• **Exercise requirements**:
Each line in the material below must be transcribed exactly; no picture belongs in the copy.

■ ■ ■ ■ ■

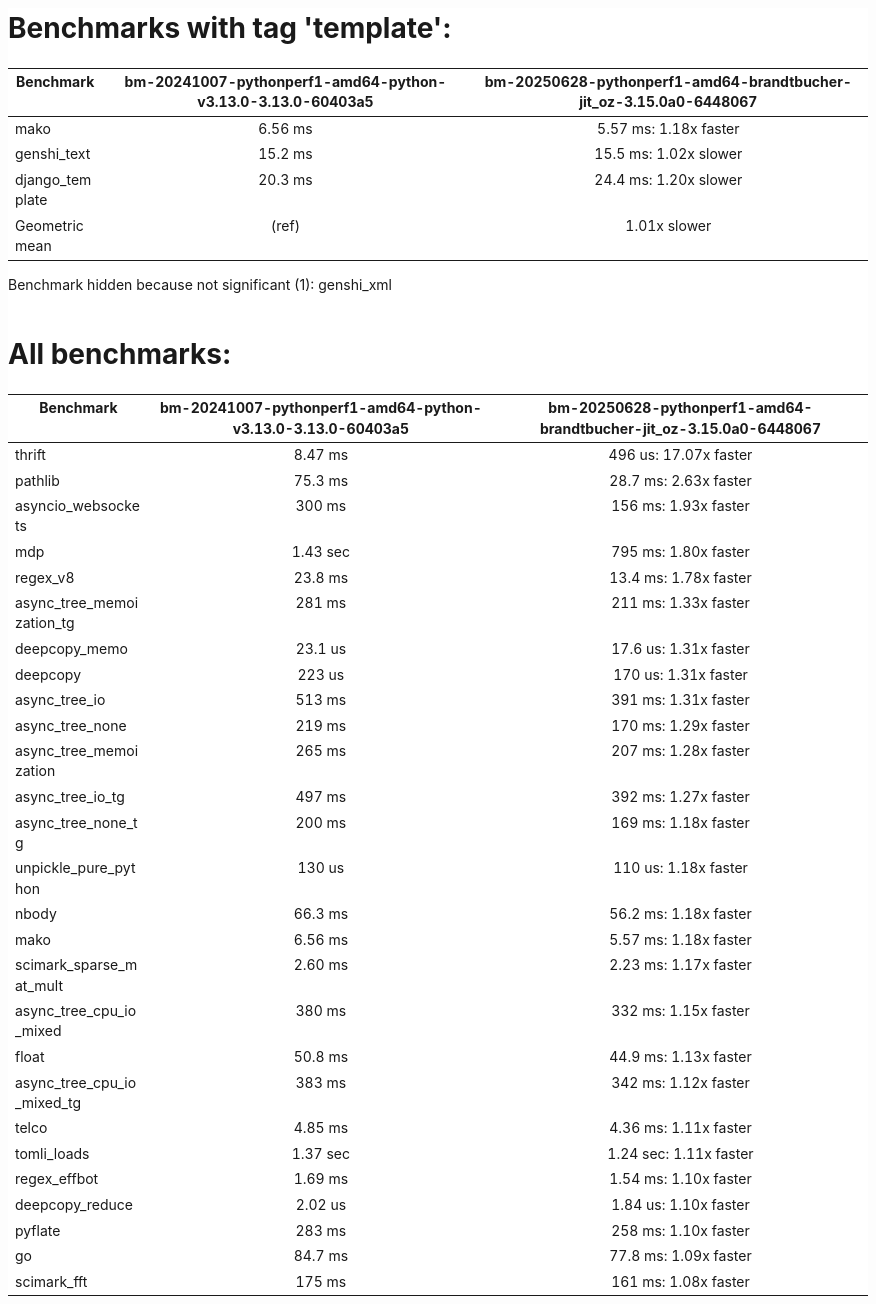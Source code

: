 Benchmarks with tag 'template':
===============================

| Benchmark       | bm-20241007-pythonperf1-amd64-python-v3.13.0-3.13.0-60403a5 | bm-20250628-pythonperf1-amd64-brandtbucher-jit_oz-3.15.0a0-6448067 |
|-----------------|:-----------------------------------------------------------:|:------------------------------------------------------------------:|
| mako            | 6.56 ms                                                     | 5.57 ms: 1.18x faster                                              |
| genshi_text     | 15.2 ms                                                     | 15.5 ms: 1.02x slower                                              |
| django_template | 20.3 ms                                                     | 24.4 ms: 1.20x slower                                              |
| Geometric mean  | (ref)                                                       | 1.01x slower                                                       |

Benchmark hidden because not significant (1): genshi_xml

All benchmarks:
===============

| Benchmark                  | bm-20241007-pythonperf1-amd64-python-v3.13.0-3.13.0-60403a5 | bm-20250628-pythonperf1-amd64-brandtbucher-jit_oz-3.15.0a0-6448067 |
|----------------------------|:-----------------------------------------------------------:|:------------------------------------------------------------------:|
| thrift                     | 8.47 ms                                                     | 496 us: 17.07x faster                                              |
| pathlib                    | 75.3 ms                                                     | 28.7 ms: 2.63x faster                                              |
| asyncio_websockets         | 300 ms                                                      | 156 ms: 1.93x faster                                               |
| mdp                        | 1.43 sec                                                    | 795 ms: 1.80x faster                                               |
| regex_v8                   | 23.8 ms                                                     | 13.4 ms: 1.78x faster                                              |
| async_tree_memoization_tg  | 281 ms                                                      | 211 ms: 1.33x faster                                               |
| deepcopy_memo              | 23.1 us                                                     | 17.6 us: 1.31x faster                                              |
| deepcopy                   | 223 us                                                      | 170 us: 1.31x faster                                               |
| async_tree_io              | 513 ms                                                      | 391 ms: 1.31x faster                                               |
| async_tree_none            | 219 ms                                                      | 170 ms: 1.29x faster                                               |
| async_tree_memoization     | 265 ms                                                      | 207 ms: 1.28x faster                                               |
| async_tree_io_tg           | 497 ms                                                      | 392 ms: 1.27x faster                                               |
| async_tree_none_tg         | 200 ms                                                      | 169 ms: 1.18x faster                                               |
| unpickle_pure_python       | 130 us                                                      | 110 us: 1.18x faster                                               |
| nbody                      | 66.3 ms                                                     | 56.2 ms: 1.18x faster                                              |
| mako                       | 6.56 ms                                                     | 5.57 ms: 1.18x faster                                              |
| scimark_sparse_mat_mult    | 2.60 ms                                                     | 2.23 ms: 1.17x faster                                              |
| async_tree_cpu_io_mixed    | 380 ms                                                      | 332 ms: 1.15x faster                                               |
| float                      | 50.8 ms                                                     | 44.9 ms: 1.13x faster                                              |
| async_tree_cpu_io_mixed_tg | 383 ms                                                      | 342 ms: 1.12x faster                                               |
| telco                      | 4.85 ms                                                     | 4.36 ms: 1.11x faster                                              |
| tomli_loads                | 1.37 sec                                                    | 1.24 sec: 1.11x faster                                             |
| regex_effbot               | 1.69 ms                                                     | 1.54 ms: 1.10x faster                                              |
| deepcopy_reduce            | 2.02 us                                                     | 1.84 us: 1.10x faster                                              |
| pyflate                    | 283 ms                                                      | 258 ms: 1.10x faster                                               |
| go                         | 84.7 ms                                                     | 77.8 ms: 1.09x faster                                              |
| scimark_fft                | 175 ms                                                      | 161 ms: 1.08x faster                                               |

■ ■ ■ ■ ■

• **Exercise response**:
Source code

: Benchmarks with tag 'template':
===============================

| Benchmark       | bm-20241007-pythonperf1-amd64-python-v3.13.0-3.13.0-60403a5 | bm-20250628-pythonperf1-amd64-brandtbucher-jit_oz-3.15.0a0-6448067 |
|-----------------|:-----------------------------------------------------------:|:------------------------------------------------------------------:|
| mako            | 6.56 ms                                                     | 5.57 ms: 1.18x faster                                              |
| genshi_text     | 15.2 ms                                                     | 15.5 ms: 1.02x slower                                              |
| django_template | 20.3 ms                                                     | 24.4 ms: 1.20x slower                                              |
| Geometric mean  | (ref)                                                       | 1.01x slower                                                       |

Benchmark hidden because not significant (1): genshi_xml

All benchmarks:
===============

| Benchmark                  | bm-20241007-pythonperf1-amd64-python-v3.13.0-3.13.0-60403a5 | bm-20250628-pythonperf1-amd64-brandtbucher-jit_oz-3.15.0a0-6448067 |
|----------------------------|:-----------------------------------------------------------:|:------------------------------------------------------------------:|
| thrift                     | 8.47 ms                                                     | 496 us: 17.07x faster                                              |
| pathlib                    | 75.3 ms                                                     | 28.7 ms: 2.63x faster                                              |
| asyncio_websockets         | 300 ms                                                      | 156 ms: 1.93x faster                                               |
| mdp                        | 1.43 sec                                                    | 795 ms: 1.80x faster                                               |
| regex_v8                   | 23.8 ms                                                     | 13.4 ms: 1.78x faster                                              |
| async_tree_memoization_tg  | 281 ms                                                      | 211 ms: 1.33x faster                                               |
| deepcopy_memo              | 23.1 us                                                     | 17.6 us: 1.31x faster                                              |
| deepcopy                   | 223 us                                                      | 170 us: 1.31x faster                                               |
| async_tree_io              | 513 ms                                                      | 391 ms: 1.31x faster                                               |
| async_tree_none            | 219 ms                                                      | 170 ms: 1.29x faster                                               |
| async_tree_memoization     | 265 ms                                                      | 207 ms: 1.28x faster                                               |
| async_tree_io_tg           | 497 ms                                                      | 392 ms: 1.27x faster                                               |
| async_tree_none_tg         | 200 ms                                                      | 169 ms: 1.18x faster                                               |
| unpickle_pure_python       | 130 us                                                      | 110 us: 1.18x faster                                               |
| nbody                      | 66.3 ms                                                     | 56.2 ms: 1.18x faster                                              |
| mako                       | 6.56 ms                                                     | 5.57 ms: 1.18x faster                                              |
| scimark_sparse_mat_mult    | 2.60 ms                                                     | 2.23 ms: 1.17x faster                                              |
| async_tree_cpu_io_mixed    | 380 ms                                                      | 332 ms: 1.15x faster                                               |
| float                      | 50.8 ms                                                     | 44.9 ms: 1.13x faster                                              |
| async_tree_cpu_io_mixed_tg | 383 ms                                                      | 342 ms: 1.12x faster                                               |
| telco                      | 4.85 ms                                                     | 4.36 ms: 1.11x faster                                              |
| tomli_loads                | 1.37 sec                                                    | 1.24 sec: 1.11x faster                                             |
| regex_effbot               | 1.69 ms                                                     | 1.54 ms: 1.10x faster                                              |
| deepcopy_reduce            | 2.02 us                                                     | 1.84 us: 1.10x faster                                              |
| pyflate                    | 283 ms                                                      | 258 ms: 1.10x faster                                               |
| go                         | 84.7 ms                                                     | 77.8 ms: 1.09x faster                                              |
| scimark_fft                | 175 ms                                                      | 161 ms: 1.08x faster                                               |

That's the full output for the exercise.